Summary: Normalize the output of abidw
Product: libabigail Reporter: Dodji Seketeli <dodji>
Component: defaultAssignee: Dodji Seketeli <dodji>
Status: RESOLVED FIXED    
Severity: enhancement CC: andrew.c.morrow, dodji, libabigail, roland
Priority: P2    
Version: unspecified   
Target Milestone: ---   
Host: Target:
Build: Last reconfirmed:
Bug Depends on:    
Bug Blocks: 19843    

Description Dodji Seketeli 2015-08-17 09:29:57 UTC
Normalize the native XML representation of ABIs that libabigail emits (what abidw emits, basically) so that two binaries with the same ABI always (mostly) end-up having the same ABI XML.

This means basically reasonably sorting decls in their contexts, normalizing spaces (okay this is already done by the XML emitted), and things like that.

Also, maybe we should start emitting versions of the ABI XML format ...

This is important for upstream projects willing to store ABI XML as ABI baselines, so that they can review baseline changes by looking at diffs of the XML.
Comment 1 andrew.c.morrow 2015-08-17 14:36:09 UTC
This is also important when using the output of abidw to prune unnecessary dynamic relinks in a build system.

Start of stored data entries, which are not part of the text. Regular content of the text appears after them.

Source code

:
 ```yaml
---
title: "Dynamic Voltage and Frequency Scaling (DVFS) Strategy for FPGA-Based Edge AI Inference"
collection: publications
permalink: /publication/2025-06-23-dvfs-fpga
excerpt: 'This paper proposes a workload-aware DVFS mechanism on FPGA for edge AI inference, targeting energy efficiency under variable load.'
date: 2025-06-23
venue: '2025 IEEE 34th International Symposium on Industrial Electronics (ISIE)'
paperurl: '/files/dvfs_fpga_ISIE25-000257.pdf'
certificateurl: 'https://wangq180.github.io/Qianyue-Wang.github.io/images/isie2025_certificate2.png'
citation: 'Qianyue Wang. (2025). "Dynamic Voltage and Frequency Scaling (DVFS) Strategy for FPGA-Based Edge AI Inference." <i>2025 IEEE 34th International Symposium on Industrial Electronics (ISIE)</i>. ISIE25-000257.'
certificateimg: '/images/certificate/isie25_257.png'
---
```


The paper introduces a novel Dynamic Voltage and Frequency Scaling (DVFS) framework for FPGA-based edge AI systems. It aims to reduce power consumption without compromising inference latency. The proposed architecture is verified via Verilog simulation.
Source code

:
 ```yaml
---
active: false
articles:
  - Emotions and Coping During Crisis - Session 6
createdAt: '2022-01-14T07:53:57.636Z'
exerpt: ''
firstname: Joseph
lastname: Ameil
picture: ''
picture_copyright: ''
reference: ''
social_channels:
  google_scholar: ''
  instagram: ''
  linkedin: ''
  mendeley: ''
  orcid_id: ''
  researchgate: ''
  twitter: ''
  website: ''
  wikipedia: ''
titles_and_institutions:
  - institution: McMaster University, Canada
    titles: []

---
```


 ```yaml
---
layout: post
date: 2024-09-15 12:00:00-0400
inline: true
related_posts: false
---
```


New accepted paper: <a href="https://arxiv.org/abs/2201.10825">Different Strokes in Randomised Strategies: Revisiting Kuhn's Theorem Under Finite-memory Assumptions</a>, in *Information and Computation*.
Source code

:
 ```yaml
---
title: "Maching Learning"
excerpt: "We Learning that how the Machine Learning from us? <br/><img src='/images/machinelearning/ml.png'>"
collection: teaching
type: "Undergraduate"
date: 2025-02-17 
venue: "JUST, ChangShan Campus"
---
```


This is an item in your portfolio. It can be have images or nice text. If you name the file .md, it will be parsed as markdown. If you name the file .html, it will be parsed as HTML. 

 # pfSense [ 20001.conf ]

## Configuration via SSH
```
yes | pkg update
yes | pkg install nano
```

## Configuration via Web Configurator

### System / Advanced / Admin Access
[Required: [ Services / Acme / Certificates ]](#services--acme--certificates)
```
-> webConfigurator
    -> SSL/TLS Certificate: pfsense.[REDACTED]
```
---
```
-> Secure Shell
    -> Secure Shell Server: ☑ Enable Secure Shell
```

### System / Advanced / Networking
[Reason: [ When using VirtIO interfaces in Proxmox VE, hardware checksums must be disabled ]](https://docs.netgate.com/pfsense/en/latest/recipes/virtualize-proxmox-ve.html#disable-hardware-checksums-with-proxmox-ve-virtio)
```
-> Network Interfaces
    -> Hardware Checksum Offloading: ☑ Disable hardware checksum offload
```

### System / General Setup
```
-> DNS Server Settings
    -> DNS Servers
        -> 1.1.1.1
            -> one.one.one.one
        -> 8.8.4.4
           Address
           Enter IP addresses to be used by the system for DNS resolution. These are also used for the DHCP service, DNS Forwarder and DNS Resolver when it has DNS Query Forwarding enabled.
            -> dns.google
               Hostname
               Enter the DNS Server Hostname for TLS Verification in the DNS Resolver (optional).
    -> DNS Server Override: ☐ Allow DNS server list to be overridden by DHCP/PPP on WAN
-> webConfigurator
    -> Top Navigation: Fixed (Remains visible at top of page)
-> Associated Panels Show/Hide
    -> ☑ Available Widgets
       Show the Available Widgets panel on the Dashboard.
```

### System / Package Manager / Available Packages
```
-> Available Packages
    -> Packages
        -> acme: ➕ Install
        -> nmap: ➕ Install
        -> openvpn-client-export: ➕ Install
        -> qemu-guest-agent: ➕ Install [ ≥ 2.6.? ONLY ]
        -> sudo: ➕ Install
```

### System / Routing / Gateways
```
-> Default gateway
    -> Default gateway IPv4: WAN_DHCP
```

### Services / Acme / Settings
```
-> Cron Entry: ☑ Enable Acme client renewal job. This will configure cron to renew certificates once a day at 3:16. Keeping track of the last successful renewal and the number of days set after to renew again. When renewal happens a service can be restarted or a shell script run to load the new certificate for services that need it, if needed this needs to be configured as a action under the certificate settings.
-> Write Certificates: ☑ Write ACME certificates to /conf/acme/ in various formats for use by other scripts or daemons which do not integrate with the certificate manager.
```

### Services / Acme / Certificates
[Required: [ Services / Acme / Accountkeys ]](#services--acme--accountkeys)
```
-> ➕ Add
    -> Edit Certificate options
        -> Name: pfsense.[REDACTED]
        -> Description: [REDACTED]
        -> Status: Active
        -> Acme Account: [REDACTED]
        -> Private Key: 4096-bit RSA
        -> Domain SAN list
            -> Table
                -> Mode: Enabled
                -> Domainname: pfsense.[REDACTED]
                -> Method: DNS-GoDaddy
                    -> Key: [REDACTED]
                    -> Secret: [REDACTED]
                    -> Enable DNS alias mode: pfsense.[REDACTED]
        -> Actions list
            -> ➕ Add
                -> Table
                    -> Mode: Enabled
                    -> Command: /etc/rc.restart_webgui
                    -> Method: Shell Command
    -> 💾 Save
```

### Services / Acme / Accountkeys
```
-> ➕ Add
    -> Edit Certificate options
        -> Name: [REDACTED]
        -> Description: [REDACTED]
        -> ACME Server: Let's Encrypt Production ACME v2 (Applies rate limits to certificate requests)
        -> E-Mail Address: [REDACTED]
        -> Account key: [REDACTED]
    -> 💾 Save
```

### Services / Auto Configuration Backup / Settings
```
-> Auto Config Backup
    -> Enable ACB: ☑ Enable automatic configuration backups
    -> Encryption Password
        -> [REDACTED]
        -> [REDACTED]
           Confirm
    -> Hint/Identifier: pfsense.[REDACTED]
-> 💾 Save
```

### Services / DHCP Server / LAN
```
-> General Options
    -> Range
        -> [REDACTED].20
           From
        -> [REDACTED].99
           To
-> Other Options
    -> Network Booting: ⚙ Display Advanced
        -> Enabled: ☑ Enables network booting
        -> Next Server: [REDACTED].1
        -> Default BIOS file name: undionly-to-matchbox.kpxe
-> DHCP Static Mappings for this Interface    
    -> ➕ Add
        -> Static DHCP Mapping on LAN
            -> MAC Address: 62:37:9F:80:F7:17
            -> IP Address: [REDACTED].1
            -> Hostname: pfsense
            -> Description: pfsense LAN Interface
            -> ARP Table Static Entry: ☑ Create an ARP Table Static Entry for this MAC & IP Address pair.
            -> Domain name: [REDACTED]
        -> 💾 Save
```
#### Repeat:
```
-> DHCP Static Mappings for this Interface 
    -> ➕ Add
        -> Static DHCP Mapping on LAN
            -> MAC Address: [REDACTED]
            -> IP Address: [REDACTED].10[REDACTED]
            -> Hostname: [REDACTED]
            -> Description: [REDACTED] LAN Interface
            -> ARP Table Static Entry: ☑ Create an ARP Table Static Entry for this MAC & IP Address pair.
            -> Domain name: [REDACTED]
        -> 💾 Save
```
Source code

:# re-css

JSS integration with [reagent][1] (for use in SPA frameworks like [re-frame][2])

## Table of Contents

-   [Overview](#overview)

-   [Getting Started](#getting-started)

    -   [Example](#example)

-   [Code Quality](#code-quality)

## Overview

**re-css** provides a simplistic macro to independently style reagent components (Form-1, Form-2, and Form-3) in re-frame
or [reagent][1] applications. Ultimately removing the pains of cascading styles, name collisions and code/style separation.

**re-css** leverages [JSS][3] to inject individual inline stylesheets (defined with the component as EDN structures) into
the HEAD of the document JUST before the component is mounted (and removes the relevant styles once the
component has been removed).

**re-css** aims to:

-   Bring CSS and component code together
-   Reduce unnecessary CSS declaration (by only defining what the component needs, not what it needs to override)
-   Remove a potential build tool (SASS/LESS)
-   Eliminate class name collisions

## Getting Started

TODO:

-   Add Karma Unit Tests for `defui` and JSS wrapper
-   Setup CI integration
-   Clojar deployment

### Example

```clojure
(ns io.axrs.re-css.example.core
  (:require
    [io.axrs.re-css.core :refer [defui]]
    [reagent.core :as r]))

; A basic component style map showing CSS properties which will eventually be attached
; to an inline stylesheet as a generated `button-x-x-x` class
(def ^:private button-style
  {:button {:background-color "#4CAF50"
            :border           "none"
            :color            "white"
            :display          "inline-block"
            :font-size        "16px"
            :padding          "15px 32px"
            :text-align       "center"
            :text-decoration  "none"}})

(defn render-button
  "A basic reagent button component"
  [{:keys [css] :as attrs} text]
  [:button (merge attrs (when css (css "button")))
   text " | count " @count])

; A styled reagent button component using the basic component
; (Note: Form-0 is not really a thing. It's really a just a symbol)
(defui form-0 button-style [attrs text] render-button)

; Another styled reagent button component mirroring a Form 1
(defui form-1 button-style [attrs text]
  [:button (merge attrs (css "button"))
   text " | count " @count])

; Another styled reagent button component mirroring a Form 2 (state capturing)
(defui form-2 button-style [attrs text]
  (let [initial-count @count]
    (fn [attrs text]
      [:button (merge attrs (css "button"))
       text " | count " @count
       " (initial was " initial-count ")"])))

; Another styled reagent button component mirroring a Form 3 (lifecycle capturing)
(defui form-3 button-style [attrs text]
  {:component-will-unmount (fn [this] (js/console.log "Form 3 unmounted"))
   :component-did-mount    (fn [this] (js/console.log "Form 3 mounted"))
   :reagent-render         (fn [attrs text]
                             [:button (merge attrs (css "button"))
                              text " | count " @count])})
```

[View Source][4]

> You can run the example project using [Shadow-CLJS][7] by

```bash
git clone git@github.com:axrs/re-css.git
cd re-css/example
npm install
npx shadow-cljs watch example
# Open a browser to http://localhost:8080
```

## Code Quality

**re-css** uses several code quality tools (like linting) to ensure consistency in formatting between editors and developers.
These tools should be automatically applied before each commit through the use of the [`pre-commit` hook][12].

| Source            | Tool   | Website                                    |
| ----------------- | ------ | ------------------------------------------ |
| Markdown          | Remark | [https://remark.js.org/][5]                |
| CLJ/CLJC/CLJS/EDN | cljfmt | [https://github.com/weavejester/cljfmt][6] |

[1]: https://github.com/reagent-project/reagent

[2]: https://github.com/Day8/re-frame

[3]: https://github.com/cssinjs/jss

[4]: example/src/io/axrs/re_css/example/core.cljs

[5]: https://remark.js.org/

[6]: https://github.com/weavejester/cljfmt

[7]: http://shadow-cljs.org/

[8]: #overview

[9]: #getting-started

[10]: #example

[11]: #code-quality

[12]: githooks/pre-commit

It might also be useful for that use case to have an 'abihash' utility, which would traverse the libabigail data structures, but instead of emitting an XML representation, would just emit a summary MD5 or SHA1 of the relevant info.
Comment 2 Dodji Seketeli 2015-08-20 15:34:03 UTC
(In reply to andrew.c.morrow from comment #1)
> This is also important when using the output of abidw to prune unnecessary
> dynamic relinks in a build system.
> 
> It might also be useful for that use case to have an 'abihash' utility,
> which would traverse the libabigail data structures, but instead of emitting
> an XML representation, would just emit a summary MD5 or SHA1 of the relevant
> info.

I have been thinking about this.

I think that if comparing two versions of a library L is fast enough, it might be better to do that, and if the ABI changed in an incompatible way, then trigger the re-linking of applications that linked against the older version of L.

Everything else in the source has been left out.